▶ [Required work]: Go over the listing below line by line and tally those containing "个文档不相关". Give only the tally.
__________
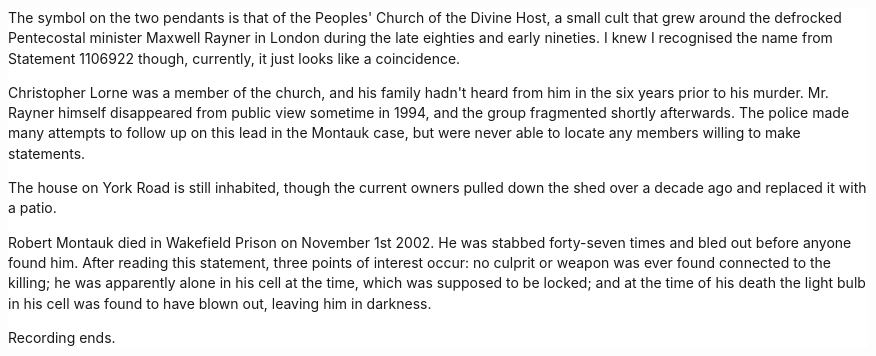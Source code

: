 The symbol on the two pendants is that of the Peoples' Church of the Divine Host, a small cult that grew around the defrocked Pentecostal minister Maxwell Rayner in London during the late eighties and early nineties. I knew I recognised the name from Statement 1106922 though, currently, it just looks like a coincidence.

Christopher Lorne was a member of the church, and his family hadn't heard from him in the six years prior to his murder. Mr. Rayner himself disappeared from public view sometime in 1994, and the group fragmented shortly afterwards. The police made many attempts to follow up on this lead in the Montauk case, but were never able to locate any members willing to make statements.

The house on York Road is still inhabited, though the current owners pulled down the shed over a decade ago and replaced it with a patio.

Robert Montauk died in Wakefield Prison on November 1st 2002. He was stabbed forty-seven times and bled out before anyone found him. After reading this statement, three points of interest occur: no culprit or weapon was ever found connected to the killing; he was apparently alone in his cell at the time, which was supposed to be locked; and at the time of his death the light bulb in his cell was found to have blown out, leaving him in darkness.

Recording ends.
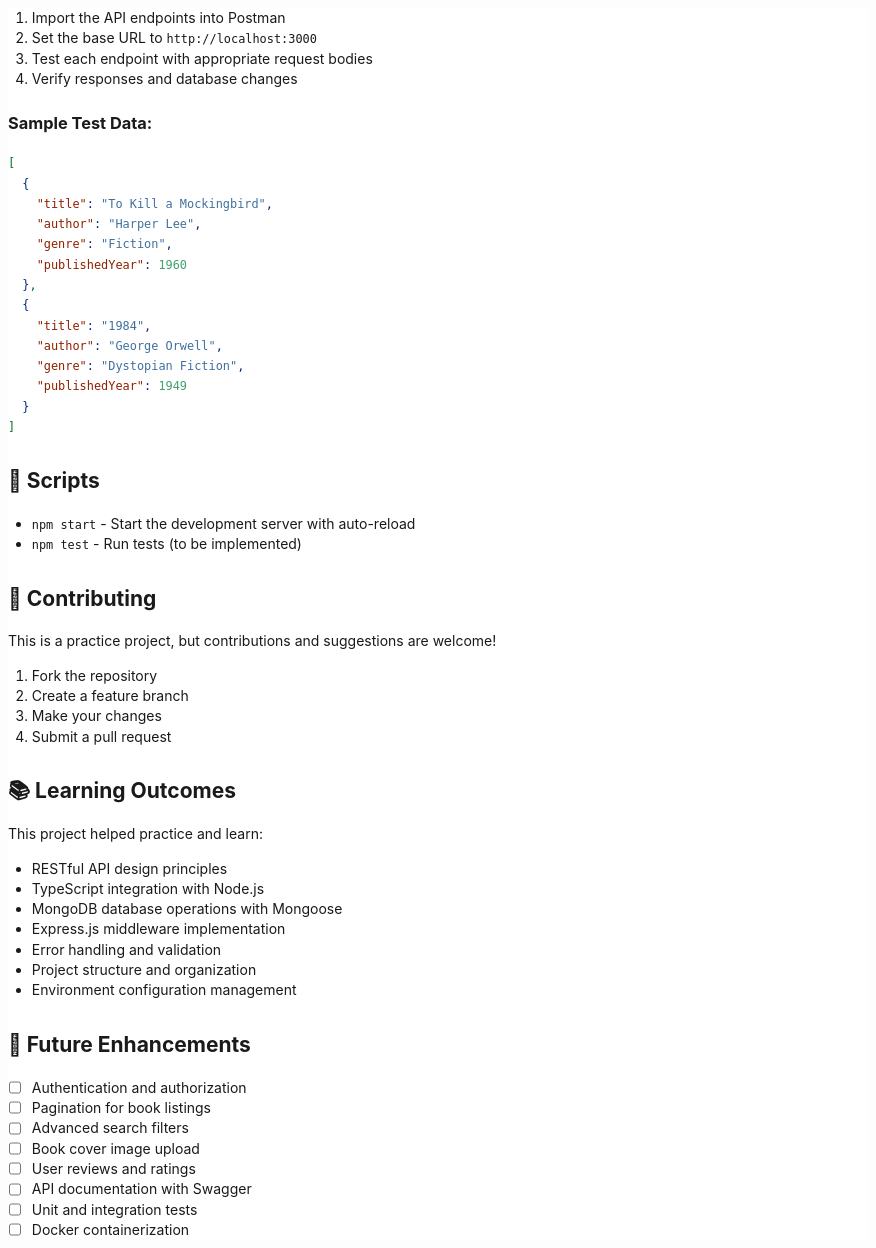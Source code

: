 1. Import the API endpoints into Postman
2. Set the base URL to `http://localhost:3000`
3. Test each endpoint with appropriate request bodies
4. Verify responses and database changes

### Sample Test Data:
```json
[
  {
    "title": "To Kill a Mockingbird",
    "author": "Harper Lee",
    "genre": "Fiction",
    "publishedYear": 1960
  },
  {
    "title": "1984",
    "author": "George Orwell",
    "genre": "Dystopian Fiction",
    "publishedYear": 1949
  }
]
```

## 📝 Scripts

- `npm start` - Start the development server with auto-reload
- `npm test` - Run tests (to be implemented)

## 🤝 Contributing

This is a practice project, but contributions and suggestions are welcome!

1. Fork the repository
2. Create a feature branch
3. Make your changes
4. Submit a pull request

## 📚 Learning Outcomes

This project helped practice and learn:
- RESTful API design principles
- TypeScript integration with Node.js
- MongoDB database operations with Mongoose
- Express.js middleware implementation
- Error handling and validation
- Project structure and organization
- Environment configuration management

## 🔮 Future Enhancements

- [ ] Authentication and authorization
- [ ] Pagination for book listings
- [ ] Advanced search filters
- [ ] Book cover image upload
- [ ] User reviews and ratings
- [ ] API documentation with Swagger
- [ ] Unit and integration tests
- [ ] Docker containerization
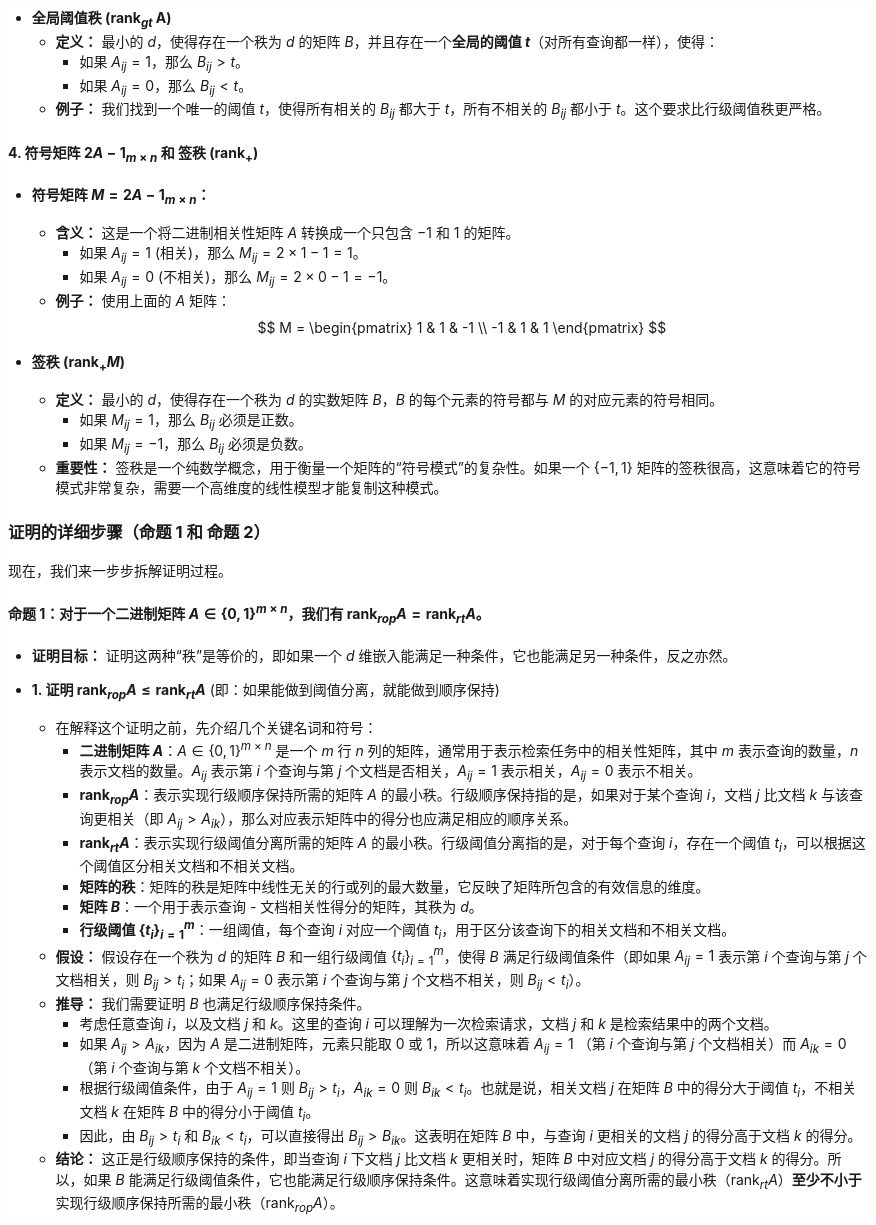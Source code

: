 *   **全局阈值秩 (rank$_{gt}$ A)**
    *   **定义：** 最小的 $d$，使得存在一个秩为 $d$ 的矩阵 $B$，并且存在一个**全局的阈值 $t$**（对所有查询都一样），使得：
        *   如果 $A_{ij} = 1$，那么 $B_{ij} > t$。
        *   如果 $A_{ij} = 0$，那么 $B_{ij} < t$。
    *   **例子：** 我们找到一个唯一的阈值 $t$，使得所有相关的 $B_{ij}$ 都大于 $t$，所有不相关的 $B_{ij}$ 都小于 $t$。这个要求比行级阈值秩更严格。

#### 4. 符号矩阵 $2A - \mathbf{1}_{m \times n}$ 和 签秩 (rank$_+$)

*   **符号矩阵 $M = 2A - \mathbf{1}_{m \times n}$：**
    *   **含义：** 这是一个将二进制相关性矩阵 $A$ 转换成一个只包含 $-1$ 和 $1$ 的矩阵。
        *   如果 $A_{ij} = 1$ (相关)，那么 $M_{ij} = 2 \times 1 - 1 = 1$。
        *   如果 $A_{ij} = 0$ (不相关)，那么 $M_{ij} = 2 \times 0 - 1 = -1$。
    *   **例子：** 使用上面的 $A$ 矩阵：
        $$
        M = \begin{pmatrix}
        1 & 1 & -1 \\
        -1 & 1 & 1
        \end{pmatrix}
        $$

*   **签秩 (rank$_+ M$)**
    *   **定义：** 最小的 $d$，使得存在一个秩为 $d$ 的实数矩阵 $B$，$B$ 的每个元素的符号都与 $M$ 的对应元素的符号相同。
        *   如果 $M_{ij} = 1$，那么 $B_{ij}$ 必须是正数。
        *   如果 $M_{ij} = -1$，那么 $B_{ij}$ 必须是负数。
    *   **重要性：** 签秩是一个纯数学概念，用于衡量一个矩阵的“符号模式”的复杂性。如果一个 $\{-1,1\}$ 矩阵的签秩很高，这意味着它的符号模式非常复杂，需要一个高维度的线性模型才能复制这种模式。

### 证明的详细步骤（命题 1 和 命题 2）

现在，我们来一步步拆解证明过程。

#### 命题 1：对于一个二进制矩阵 $A \in \{0,1\}^{m \times n}$，我们有 $\text{rank}_{rop} A = \text{rank}_{rt} A$。

*   **证明目标：** 证明这两种“秩”是等价的，即如果一个 $d$ 维嵌入能满足一种条件，它也能满足另一种条件，反之亦然。

*   **1. 证明 $\text{rank}_{rop} A \le \text{rank}_{rt} A$** (即：如果能做到阈值分离，就能做到顺序保持)
    - 在解释这个证明之前，先介绍几个关键名词和符号：
        - **二进制矩阵 $A$**：$A \in \{0,1\}^{m \times n}$ 是一个 $m$ 行 $n$ 列的矩阵，通常用于表示检索任务中的相关性矩阵，其中 $m$ 表示查询的数量，$n$ 表示文档的数量。$A_{ij}$ 表示第 $i$ 个查询与第 $j$ 个文档是否相关，$A_{ij} = 1$ 表示相关，$A_{ij} = 0$ 表示不相关。
        - **$\text{rank}_{rop} A$**：表示实现行级顺序保持所需的矩阵 $A$ 的最小秩。行级顺序保持指的是，如果对于某个查询 $i$，文档 $j$ 比文档 $k$ 与该查询更相关（即 $A_{ij} > A_{ik}$），那么对应表示矩阵中的得分也应满足相应的顺序关系。
        - **$\text{rank}_{rt} A$**：表示实现行级阈值分离所需的矩阵 $A$ 的最小秩。行级阈值分离指的是，对于每个查询 $i$，存在一个阈值 $t_i$，可以根据这个阈值区分相关文档和不相关文档。
        - **矩阵的秩**：矩阵的秩是矩阵中线性无关的行或列的最大数量，它反映了矩阵所包含的有效信息的维度。
        - **矩阵 $B$**：一个用于表示查询 - 文档相关性得分的矩阵，其秩为 $d$。
        - **行级阈值 $\{t_i\}_{i=1}^m$**：一组阈值，每个查询 $i$ 对应一个阈值 $t_i$，用于区分该查询下的相关文档和不相关文档。
    *   **假设：** 假设存在一个秩为 $d$ 的矩阵 $B$ 和一组行级阈值 $\{t_i\}_{i=1}^m$，使得 $B$ 满足行级阈值条件（即如果 $A_{ij}=1$ 表示第 $i$ 个查询与第 $j$ 个文档相关，则 $B_{ij} > t_i$；如果 $A_{ij}=0$ 表示第 $i$ 个查询与第 $j$ 个文档不相关，则 $B_{ij} < t_i$）。
    *   **推导：** 我们需要证明 $B$ 也满足行级顺序保持条件。
        *   考虑任意查询 $i$，以及文档 $j$ 和 $k$。这里的查询 $i$ 可以理解为一次检索请求，文档 $j$ 和 $k$ 是检索结果中的两个文档。
        *   如果 $A_{ij} > A_{ik}$，因为 $A$ 是二进制矩阵，元素只能取 0 或 1，所以这意味着 $A_{ij}=1$ （第 $i$ 个查询与第 $j$ 个文档相关）而 $A_{ik}=0$ （第 $i$ 个查询与第 $k$ 个文档不相关）。
        *   根据行级阈值条件，由于 $A_{ij}=1$ 则 $B_{ij} > t_i$，$A_{ik}=0$ 则 $B_{ik} < t_i$。也就是说，相关文档 $j$ 在矩阵 $B$ 中的得分大于阈值 $t_i$，不相关文档 $k$ 在矩阵 $B$ 中的得分小于阈值 $t_i$。
        *   因此，由 $B_{ij} > t_i$ 和 $B_{ik} < t_i$，可以直接得出 $B_{ij} > B_{ik}$。这表明在矩阵 $B$ 中，与查询 $i$ 更相关的文档 $j$ 的得分高于文档 $k$ 的得分。
    *   **结论：** 这正是行级顺序保持的条件，即当查询 $i$ 下文档 $j$ 比文档 $k$ 更相关时，矩阵 $B$ 中对应文档 $j$ 的得分高于文档 $k$ 的得分。所以，如果 $B$ 能满足行级阈值条件，它也能满足行级顺序保持条件。这意味着实现行级阈值分离所需的最小秩（$\text{rank}_{rt} A$）**至少不小于**实现行级顺序保持所需的最小秩（$\text{rank}_{rop} A$）。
__________
▶ [Your response]: 2